If you’re an intellectual worker, like:

  • Programmer
  • Writer
  • Designer
  • Artist

You see that AI has been getting exponentially better the past few years.

Will AI Take My Job?

Yes and no. GPT passed an L3 Google test that I probably couldn’t have passed recently. Though that’s more of a reflection of how bad the interview process is, and not how good an AI is. Anybody can write code and solve issues with StackOverflow. Not many can juggle office politics and manage coming up with both high-level / strategic solutions all the way down to minute details.

AI can’t lead nor architect.

AI can’t even debug, unless the code’s very basic. I use ChatGPT + GPT3 to develop, and oftentimes I come up with a solution much quicker with StackOverflow than telling them to code it up for me.
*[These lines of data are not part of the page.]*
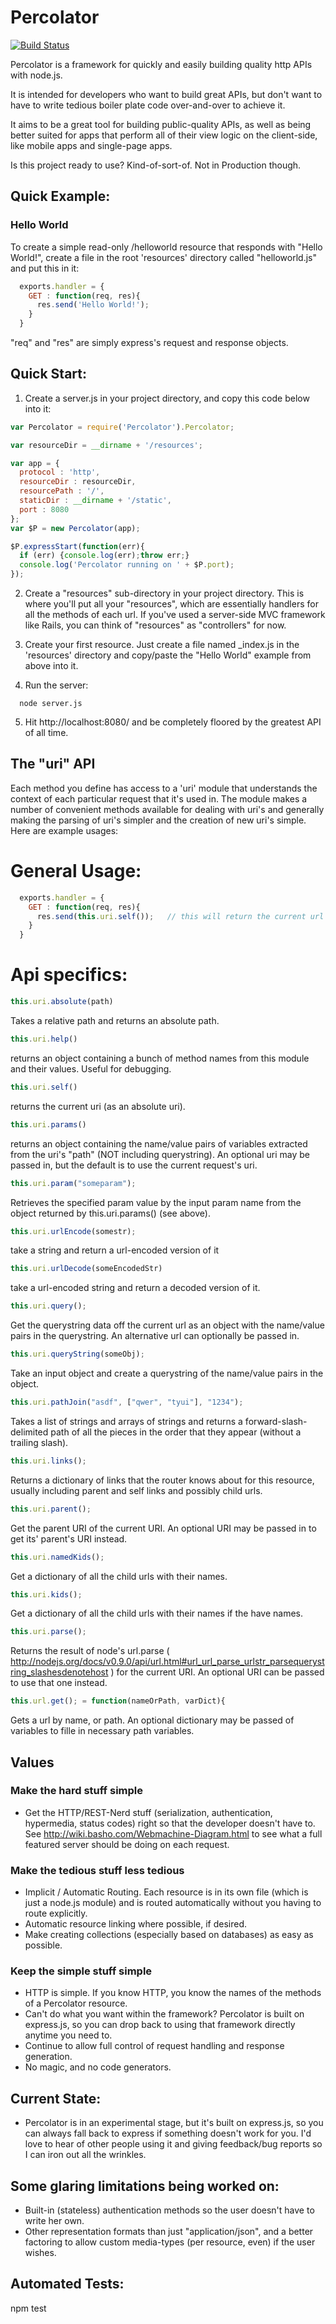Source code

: # Percolator
[![Build
Status](https://secure.travis-ci.org/cainus/percolator.png?branch=master)](http://travis-ci.org/cainus/percolator)

Percolator is a framework for quickly and easily building quality http APIs with node.js.  

It is intended for developers who want to build great APIs, but don't want to
have to write tedious boiler plate code over-and-over to achieve it.

It aims to be a great tool for building public-quality APIs, as well as being
better suited for apps that perform all of their view logic on the client-side,
like mobile apps and single-page apps.

Is this project ready to use?  Kind-of-sort-of.  Not in Production though.

## Quick Example:

### Hello World
To create a simple read-only /helloworld resource that responds with "Hello
World!", create a file in the root 'resources' directory called "helloworld.js"
and put this in it:

```javascript
  exports.handler = {
    GET : function(req, res){
      res.send('Hello World!');
    }
  }
```

"req" and "res" are simply express's request and response objects.

## Quick Start:
1.  Create a server.js in your project directory, and copy this code below into it:

```javascript
var Percolator = require('Percolator').Percolator;

var resourceDir = __dirname + '/resources';

var app = {
  protocol : 'http',
  resourceDir : resourceDir,
  resourcePath : '/',
  staticDir : __dirname + '/static',
  port : 8080
};
var $P = new Percolator(app);

$P.expressStart(function(err){
  if (err) {console.log(err);throw err;}
  console.log('Percolator running on ' + $P.port);
});
```
2.  Create a "resources" sub-directory in your project directory.  This is where you'll put all your "resources", 
which are essentially handlers for all the methods of each url.  If you've used a server-side MVC framework like 
Rails, you can think of "resources" as "controllers" for now. 

3.  Create your first resource.  Just create a file named _index.js in the 'resources' directory and copy/paste 
the "Hello World" example from above into it.

4.  Run the server:
```
  node server.js
```

5.  Hit http://localhost:8080/ and be completely floored by the greatest API of all time.


## The "uri" API
Each method you define has access to a 'uri' module that understands the context of each particular request 
that it's used in.  The module makes a number of convenient methods available for dealing with uri's and 
generally making the parsing of uri's simpler and the creation of new uri's simple.  Here are example usages:

# General Usage:

```javascript
  exports.handler = {
    GET : function(req, res){
      res.send(this.uri.self());   // this will return the current url
    }
  }
```

# Api specifics:

```javascript
this.uri.absolute(path)
```
Takes a relative path and returns an absolute path.

```javascript
this.uri.help()
```
returns an object containing a bunch of method names from this module and their values.  Useful for debugging.


```javascript
this.uri.self()
```
returns the current uri (as an absolute uri).

```javascript
this.uri.params()
```
returns an object containing the name/value pairs of variables extracted from the uri's "path" (NOT 
including querystring).  An optional uri may be passed in, but the default is to use the current 
request's uri. 

```javascript
this.uri.param("someparam");
```
Retrieves the specified param value by the input param name from the object returned by this.uri.params() 
(see above).  

```javascript
this.uri.urlEncode(somestr);
```
take a string and return a url-encoded version of it

```javascript
this.uri.urlDecode(someEncodedStr)
```
take a url-encoded string and return a decoded version of it.


```javascript
this.uri.query();
```
Get the querystring data off the current url as an object with the name/value pairs in the querystring.  An 
alternative url can optionally be passed in.

```javascript
this.uri.queryString(someObj);
```
Take an input object and create a querystring of the name/value pairs in the object.

```javascript
this.uri.pathJoin("asdf", ["qwer", "tyui"], "1234");
```
Takes a list of strings and arrays of strings and returns a forward-slash-delimited path of all the pieces
in the order that they appear (without a trailing slash).


```javascript
this.uri.links();
```
Returns a dictionary of links that the router knows about for this resource, usually including parent and self
links and possibly child urls.

```javascript
this.uri.parent();
```
Get the parent URI of the current URI.  An optional URI may be passed in to get its' parent's URI instead.


```javascript
this.uri.namedKids();
```
Get a dictionary of all the child urls with their names.


```javascript
this.uri.kids();
```
Get a dictionary of all the child urls with their names if the have names.


```javascript
this.uri.parse();
```
Returns the result of node's url.parse ( http://nodejs.org/docs/v0.9.0/api/url.html#url_url_parse_urlstr_parsequerystring_slashesdenotehost ) 
for the current URI.  An optional URI can be passed to use that one instead.  



```javascript
this.url.get(); = function(nameOrPath, varDict){
```
Gets a url by name, or path.  An optional dictionary may be passed of variables to fille in necessary path variables.


## Values
### Make the hard stuff simple
* Get the HTTP/REST-Nerd stuff (serialization, authentication, hypermedia, status codes) right so 
that the developer doesn't have to.  See http://wiki.basho.com/Webmachine-Diagram.html to see what 
a full featured server should be doing on each request.

### Make the tedious stuff less tedious
* Implicit / Automatic Routing.  Each resource is in its own file (which is just a node.js module) and is routed 
automatically without you having to route explicitly.
* Automatic resource linking where possible, if desired.
* Make creating collections (especially based on databases) as easy as possible.

### Keep the simple stuff simple
* HTTP is simple.  If you know HTTP, you know the names of the methods of a Percolator resource.
* Can't do what you want within the framework?  Percolator is built on express.js, so you can 
drop back to using that framework directly anytime you need to.
* Continue to allow full control of request handling and response generation.
* No magic, and no code generators.

## Current State:
* Percolator is in an experimental stage, but it's built on express.js, so you 
can always fall back to express if something doesn't work for you.  I'd 
love to hear of other people using it and giving feedback/bug reports so I can 
iron out all the wrinkles.  

## Some glaring limitations being worked on:
* Built-in (stateless) authentication methods so the user doesn't have to write her own.
* Other representation formats than just "application/json", and a better factoring to 
allow custom media-types (per resource, even) if the user wishes.

## Automated Tests:
npm test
Conversely, ChatGPT + GPT3 are very fast in terms of solving known issues / boilerplate stuff, which is extremely helpful. Interview problems are hard but it’s very easy for an AI to memorize all the solutions and the right ways to explain it because the corpus is all over LeetCode and StackOverflow.

AI as as good as the test-taker that memorized all the solutions and regurgitated it in the final exam. But has no fundamental understanding of what’s going on.

So yes, AI will take your job if your skills are basic enough where you can be destroyed in a contest of rote memorization and regurgitating known answers.

No, your job won’t be taken if you have to come up with new and novel solutions constantly, or have to deal with extremely complicated things.

Complicated things are things where explaining / giving the prompt to AI to solve the problem appropriately will take much longer than doing it manually. Consider a codebase with 20k+ lines of code and you know all the intricacies of the code and spec.

Now let’s say there’s a complicated bug. It may take you 2 hours to fix it. But to “ramp up” an AI to fix it will be extremely difficult since your prompt needs to be a brain dump of everything you know.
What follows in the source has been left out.